Il caso diventa palese nel primo pomeriggio di ieri, quanto arriva il "cinguettio" del diplomatico. «L’ambasciatore Andriy Yurash - si legge nel suo tweet - capisce e condivide la preoccupazione generale in Ucraina e in molte altre comunità sull’idea di mettere insieme le donne ucraine e russe nel portare la croce durante la Via Crucis di venerdì al Colosseo. Ora stiamo lavorando sulla questione cercando di spiegare le difficoltà della sua realizzazione e le possibili conseguenze».

Parole che farebbero pensare a una qualche forma di pressione, di certo irrituale, persino sulla Santa Sede. Comunque una doccia fredda, alla quale in serata si aggiunge l’inequivocabile comunicato di Shevchuk. «Per i greco-cattolici dell’Ucraina – afferma il capo della comunità di rito bizantino in comunione con Roma –, i testi e i gesti della XIII stazione di questa Via Crucis sono incomprensibili e persino offensivi, soprattutto in attesa del secondo, ancora più sanguinoso attacco delle truppe russe contro le nostre città e villaggi.
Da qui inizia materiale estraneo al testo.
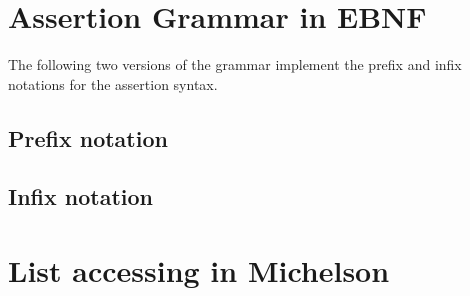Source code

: \appendix
\chapter{Assertion Grammar in EBNF}\label{apx:grammar}
The following two versions of the grammar implement the prefix and infix notations for the assertion syntax. 

\section{Prefix notation}


\section{Infix notation}


\chapter{List accessing in Michelson}\label{apx:nth}


				 
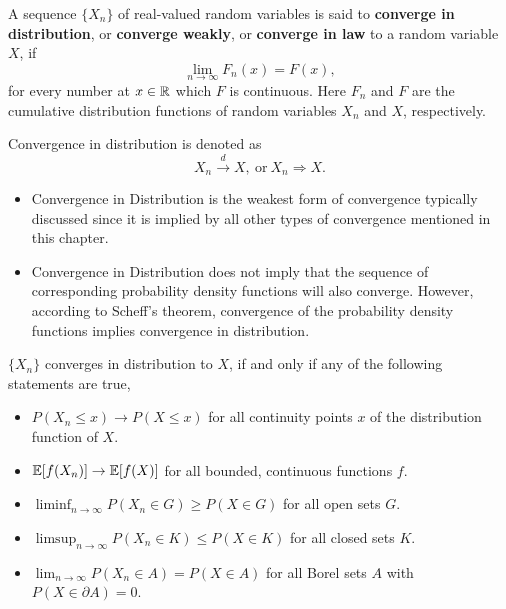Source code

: \begin{definition}\label{def:convergence-in-distribution}
	A sequence \(\{X_n\}\) of real-valued random variables is said to \textbf{converge in distribution}, or \textbf{converge weakly}, or \textbf{converge in law} to a random variable \(X\), if
	\begin{equation}
		\lim_{n\to\infty}F_n(x)=F(x),
	\end{equation}
	for every number at \(x\in\mathbb{R}\) which \(F\) is continuous. Here \(F_n\) and \(F\) are the cumulative distribution functions of random variables \(X_n\) and \(X\), respectively.

	Convergence in distribution is denoted as
	\begin{equation}
		X_n \stackrel{d}{\rightarrow} X, \ \text{or}\  X_n \Rightarrow X.
	\end{equation}
\end{definition}

\begin{itemize}
	\item Convergence in Distribution is the weakest form of convergence typically discussed since it is implied by all other types of convergence mentioned in this chapter.
	\item Convergence in Distribution does not imply that the sequence of corresponding probability density functions will also converge. However, according to Scheff's theorem, convergence of the probability density functions implies convergence in distribution.
\end{itemize}

\begin{theorem}\label{thm:portmanteau-lemma}
	\(\{X_n\}\) converges in distribution to \(X\), if and only if any of the following statements are true,
	\begin{itemize}
		\item \(P(X_n \leq x) \to P(X \leq x)\) for all continuity points \(x\) of the distribution function of \(X\).
		\item \(\mathbb{E}[f(X_n)] \to \mathbb{E}[f(X)]\) for all bounded, continuous functions \(f\).
		\item \(\liminf_{n \to \infty} P(X_n \in G) \geq P(X \in G)\) for all open sets \(G\).
		\item \(\limsup_{n \to \infty} P(X_n \in K) \leq P(X \in K)\) for all closed sets \(K\).
		\item \(\lim_{n \to \infty} P(X_n \in A) = P(X \in A)\) for all Borel sets \(A\) with \(P(X \in \partial A) = 0\).
	\end{itemize}
\end{theorem}

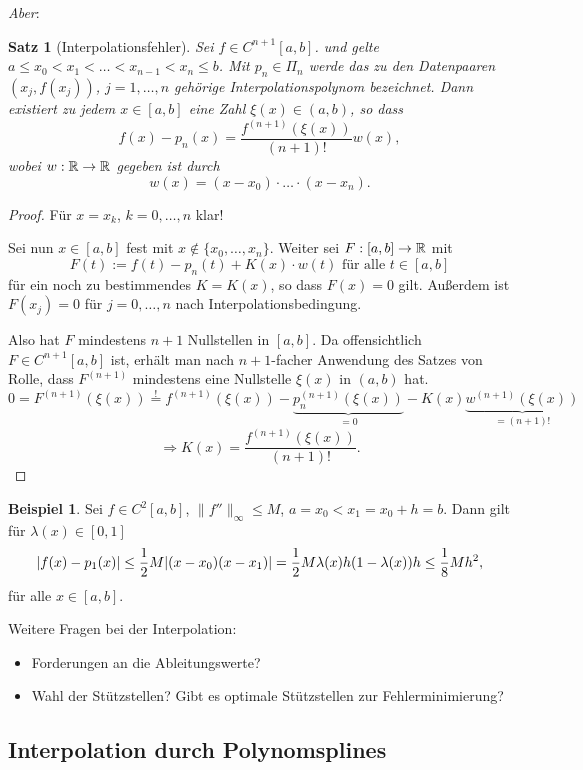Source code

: \documentclass[
 a4paper,
 12pt,
 parskip=half
 ]{scrartcl}
\numberwithin{equation}{section}
\theoremstyle{plain}
\newtheorem{thm}{Satz}[section] %
\theoremstyle{definition}
\newtheorem{exmp}{Beispiel}[section] %
\numberwithin{equation}{section}
\begin{document}
\emph{Aber}:

\begin{thm}[Interpolationsfehler]
 Sei $f \in C^{n+1}[a,b]$. und gelte $a \le x_0 < x_1 < \ldots < x_{n-1} < x_n \le b$. Mit $p_n \in \Pi_n$ werde das zu den Datenpaaren $(x_j, f(x_j))$, $j=1, \ldots, n$ gehörige Interpolationspolynom bezeichnet. Dann existiert zu jedem $x \in [a,b]$ eine Zahl $\xi(x) \in (a,b)$, so dass
 \[ f(x) - p_n(x) = \frac{f^{(n+1)}(\xi(x))}{(n+1)!} w(x), \]
 wobei $w : \mathbb{R} \to \mathbb{R}$ gegeben ist durch
 \[ w(x) = (x-x_0) \cdot \ldots \cdot (x-x_n). \]
\end{thm}

\begin{proof}
 Für $x=x_k$, $k =0, \ldots, n$ klar!
 
 Sei nun $x \in [a,b]$ fest mit $x \notin \{ x_0, \ldots, x_n \}$. Weiter sei $F:[a,b] \to \mathbb{R}$ mit
 \[ F(t) := f(t) - p_n(t) + K(x) \cdot w(t) \text{ für alle } t \in [a,b] \]
 für ein noch zu bestimmendes $K = K(x)$, so dass $F(x) = 0$ gilt. Außerdem ist $F(x_j) = 0$ für $j = 0, \ldots, n$ nach Interpolationsbedingung.
 
 Also hat $F$ mindestens $n+1$ Nullstellen in $[a,b]$. Da offensichtlich $F \in C^{n+1}[a,b]$ ist, erhält man nach $n+1$-facher Anwendung des Satzes von Rolle, dass $F^{(n+1)}$ mindestens eine Nullstelle $\xi(x)$ in $(a,b)$ hat.
 \[ 0 = F^{(n+1)}(\xi(x)) \overset{!}{=} f^{(n+1)}(\xi(x)) - \underbrace{p_n^{(n+1)}(\xi(x))}_{=0} - K(x) \underbrace{w^{(n+1)}(\xi(x))}_{=(n+1)!} \]
 \[ \Rightarrow K(x) = \frac{f^{(n+1)}(\xi(x))}{(n+1)!}. \]
\end{proof}

\begin{exmp}
 Sei $f \in C^2[a,b]$, $\| f'' \|_\infty \le M$, $a = x_0 < x_1 = x_0 + h = b$. Dann gilt für $\lambda(x) \in [0,1]$
 \[ | f(x) - p_1(x) | \le \frac{1}{2} M | (x-x_0)(x-x_1) | = \frac{1}{2} M \lambda(x) h (1-\lambda(x)) h \le \frac{1}{8} M h^2, \]
 für alle $x \in [a,b]$.
\end{exmp}

Weitere Fragen bei der Interpolation:
\begin{itemize}
 \item Forderungen an die Ableitungswerte?
 \item Wahl der Stützstellen? Gibt es optimale Stützstellen zur Fehlerminimierung?
\end{itemize}

\subsection{Interpolation durch Polynomsplines}
\end{document}
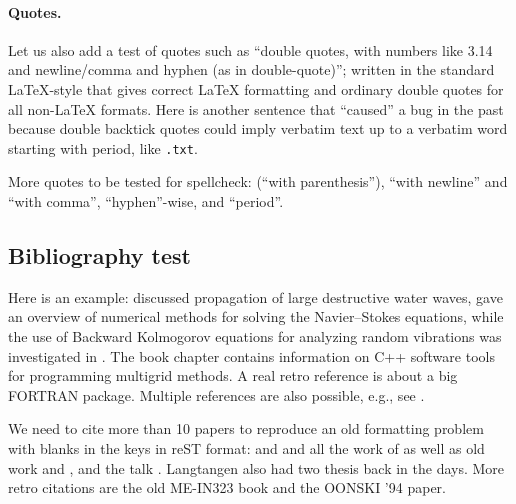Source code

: \documentclass[%
oneside,                 %
final,                   %
10pt]{article}
\newenvironment{doconceexercise}{}{}
\newcounter{doconceexercisecounter}
\theoremstyle{definition}
\begin{document}
\begin{enumerate}
\eccq


\paragraph{Quotes.}
Let us also add a test of quotes such as ``double quotes, with numbers
like 3.14 and newline/comma and hyphen (as in double-quote)''; written
in the standard LaTeX-style that gives correct {\LaTeX} formatting and
ordinary double quotes for all non-LaTeX formats.  Here is another
sentence that ``caused'' a bug in the past because double backtick
quotes could imply verbatim text up to a verbatim word starting with
period, like \texttt{.txt}.

More quotes to be tested for spellcheck:
(``with parenthesis''), ``with newline''
and ``with comma'', ``hyphen''-wise, and ``period''.

\subsection{Bibliography test}

Here is an example: \cite{Langtangen_Pedersen_2002} discussed propagation of
large destructive water waves, \cite{Langtangen_et_al_2002} gave
an overview of numerical methods for solving the Navier--Stokes equations,
while the use of Backward Kolmogorov equations for analyzing
random vibrations was investigated in \cite{Langtangen_1994a}.
The book chapter \cite{Mardal_et_al_2003a} contains information on
C++ software tools for programming multigrid methods. A real retro
reference is \cite{Langtangen_1988d} about a big FORTRAN package.
Multiple references are also possible, e.g., see
\cite{Langtangen_Pedersen_2002,Mardal_et_al_2003a}.

We need to cite more than 10 papers to reproduce an old formatting
problem with blanks in the keys in reST format:
\cite{Langtangen_1992c,Langtangen_1994a,Mortensen_et_al_2011,Langtangen_Pedersen_2002}
and
\cite{Langtangen_et_al_2002,Glimsdal_et_al_20006,Rahman_et_al_2006b,Haga_et_al_2011a,Langtangen_2003a,Langtangen_2008a,Langtangen:95}
and all the work of
\cite{Langtangen_2012,Mardal_et_al_2003a,Jeberg_et_al_2004} as well as
old work \cite{Langtangen_1988d} and \cite{Langtangen_1989e}, and the
talk \cite{Langtangen_talk_2007a}.
Langtangen also had two thesis \cite{Langtangen:85,Langtangen_1989e}
back in the days.
More retro citations are
the old ME-IN323 book \cite{Langtangen:91} and the
\cite{Langtangen:94b} OONSKI '94 paper.

\begin{doconceexercise}


\end{doconceexercise}
\end{enumerate}
\end{document}
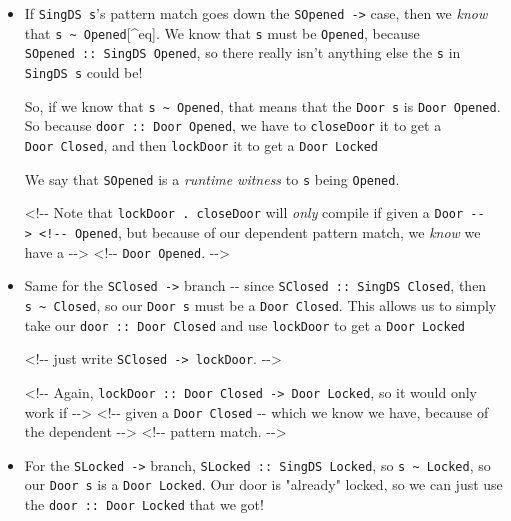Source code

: \documentclass[]{article}
\begin{document}
\begin{itemize}
\item
  If \texttt{SingDS\ s}'s pattern match goes down the
  \texttt{SOpened\ -\textgreater{}} case, then we \emph{know} that
  \texttt{s\ \textasciitilde{}\ \textquotesingle{}Opened}{[}\^{}eq{]}. We know
  that \texttt{s} must be \texttt{\textquotesingle{}Opened}, because
  \texttt{SOpened\ ::\ SingDS\ \textquotesingle{}Opened}, so there really isn't
  anything else the \texttt{s} in \texttt{SingDS\ s} could be!

  So, if we know that \texttt{s\ \textasciitilde{}\ \textquotesingle{}Opened},
  that means that the \texttt{Door\ s} is
  \texttt{Door\ \textquotesingle{}Opened}. So because
  \texttt{door\ ::\ Door\textquotesingle{}\ Opened}, we have to
  \texttt{closeDoor} it to get a \texttt{Door\textquotesingle{}\ Closed}, and
  then \texttt{lockDoor} it to get a \texttt{Door\ \textquotesingle{}Locked}

  We say that \texttt{SOpened} is a \emph{runtime witness} to \texttt{s} being
  \texttt{\textquotesingle{}Opened}.

  \textless{}!-\/- Note that \texttt{lockDoor\ .\ closeDoor} will \emph{only}
  compile if given a
  \texttt{Door\ -\/-\textgreater{}\ \textless{}!-\/-\ \textquotesingle{}Opened},
  but because of our dependent pattern match, we \emph{know} we have a
  -\/-\textgreater{} \textless{}!-\/- \texttt{Door\ \textquotesingle{}Opened}.
  -\/-\textgreater{}
\item
  Same for the \texttt{SClosed\ -\textgreater{}} branch -\/- since
  \texttt{SClosed\ ::\ SingDS\ \textquotesingle{}Closed}, then
  \texttt{s\ \textasciitilde{}\ \textquotesingle{}Closed}, so our
  \texttt{Door\ s} must be a \texttt{Door\ \textquotesingle{}Closed}. This
  allows us to simply take our \texttt{door\ ::\ Door\ \textquotesingle{}Closed}
  and use \texttt{lockDoor} to get a \texttt{Door\ \textquotesingle{}Locked}

  \textless{}!-\/- just write \texttt{SClosed\ -\textgreater{}\ lockDoor}.
  -\/-\textgreater{}

  \textless{}!-\/- Again,
  \texttt{lockDoor\ ::\ Door\ \textquotesingle{}Closed\ -\textgreater{}\ Door\ \textquotesingle{}Locked},
  so it would only work if -\/-\textgreater{} \textless{}!-\/- given a
  \texttt{Door\ \textquotesingle{}Closed} -\/- which we know we have, because of
  the dependent -\/-\textgreater{} \textless{}!-\/- pattern match.
  -\/-\textgreater{}
\item
  For the \texttt{SLocked\ -\textgreater{}} branch,
  \texttt{SLocked\ ::\ SingDS\ \textquotesingle{}Locked}, so
  \texttt{s\ \textasciitilde{}\ \textquotesingle{}Locked}, so our
  \texttt{Door\ s} is a \texttt{Door\ \textquotesingle{}Locked}. Our door is
  "already" locked, so we can just use the
  \texttt{door\ ::\ Door\ \textquotesingle{}Locked} that we got!


\end{itemize}
\end{document}
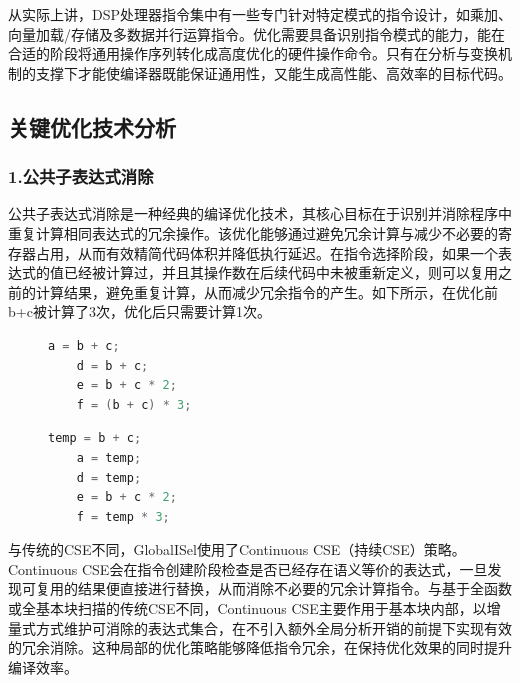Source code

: 从实际上讲，DSP处理器指令集中有一些专门针对特定模式的指令设计，如乘加、向量加载/存储及多数据并行运算指令。优化需要具备识别指令模式的能力，能在合适的阶段将通用操作序列转化成高度优化的硬件操作命令。只有在分析与变换机制的支撑下才能使编译器既能保证通用性，又能生成高性能、高效率的目标代码。


\subsection{关键优化技术分析}


\subsubsection{1.公共子表达式消除}
公共子表达式消除是一种经典的编译优化技术，其核心目标在于识别并消除程序中重复计算相同表达式的冗余操作。该优化能够通过避免冗余计算与减少不必要的寄存器占用，从而有效精简代码体积并降低执行延迟。在指令选择阶段，如果一个表达式的值已经被计算过，并且其操作数在后续代码中未被重新定义，则可以复用之前的计算结果，避免重复计算，从而减少冗余指令的产生。如下所示，在优化前b+c被计算了3次，优化后只需要计算1次。

\begin{figure}[htbp]
	\centering
	\begin{minipage}[t]{0.48\linewidth}
		\captionsetup{type=lstlisting}
		\begin{lstlisting}[language=C++]
	a = b + c;
	d = b + c;
	e = b + c * 2;
	f = (b + c) * 3;

		\end{lstlisting}
	\end{minipage}\hfill
	\begin{minipage}[t]{0.48\linewidth}
		\captionsetup{type=lstlisting}
		\begin{lstlisting}[language=C++]
	temp = b + c;
	a = temp;
	d = temp;
	e = b + c * 2;
	f = temp * 3;
		\end{lstlisting}
	\end{minipage}
\end{figure}

与传统的CSE不同，GlobalISel使用了Continuous CSE（持续CSE）策略。Continuous CSE会在指令创建阶段检查是否已经存在语义等价的表达式，一旦发现可复用的结果便直接进行替换，从而消除不必要的冗余计算指令。与基于全函数或全基本块扫描的传统CSE不同，Continuous CSE主要作用于基本块内部，以增量式方式维护可消除的表达式集合，在不引入额外全局分析开销的前提下实现有效的冗余消除。这种局部的优化策略能够降低指令冗余，在保持优化效果的同时提升编译效率。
So anche che i nostri fratelli cattolici del rito latino condividono con noi questi pensieri e preoccupazioni».

Il Primate della Chiesa greco-cattolica dice di aver già trasmesso alle autorità della Santa Sede «le numerose reazioni negative di molti vescovi, sacerdoti, monaci, monache e laici, convinti che i gesti di riconciliazione tra i nostri popoli saranno possibili solo quando la guerra sarà finita e i colpevoli dei crimini contro l’umanità saranno condannati secondo giustizia». E conclude: «Spero che la mia richiesta, la richiesta dei fedeli della nostra Chiesa, la richiesta dei fedeli della Chiesa cattolica latina in Ucraina vengano ascoltate». Parole di una durezza senza precedenti.

Mercoledì mattina è arrivata la posizione del nunzio apostolico a Kiev, monsignor Visvaldas Kulbokas: "Ieri ho trasmesso in Vaticano la reazione dell'Ucraina", dice alla testata in ucraino Credo. Il nunzio aggiunge che è importante guardare alla cosa sul piano che "sotto la croce siamo tutti figli e figlie di Dio: sia l'aggressore che l'aggredito. In questo contesto, ci sono Russia e Ucraina". Ma Kulbokas afferma lui stesso che ora non organizzerebbe la preghiera in questo modo, perché la riconciliazione deve venire dopo: "La riconciliazione deve arrivare quando si ferma l'aggressione. E quando gli ucraini potranno non solo salvarsi la vita, ma anche la libertà. E, naturalmente, sappiamo che la riconciliazione avviene quando l'aggressore ammette la sua colpa e si scusa".

Dalla Santa Sede, fino a tarda serata di martedì nessuna reazione. Ma dopo il tweet dell’ambasciatore, padre Antonio Spadaro, in un post su Facebook, aveva notato: «Occorre comprendere una cosa: Francesco è un pastore non un politico. Agisce secondo lo spirito evangelico, che è di riconciliazione anche contro ogni speranza visibile durante questa guerra di aggressione definita da lui “sacrilega”. Per questo ha pure consacrato insieme #Ucraina e #Russia al Cuore di Maria».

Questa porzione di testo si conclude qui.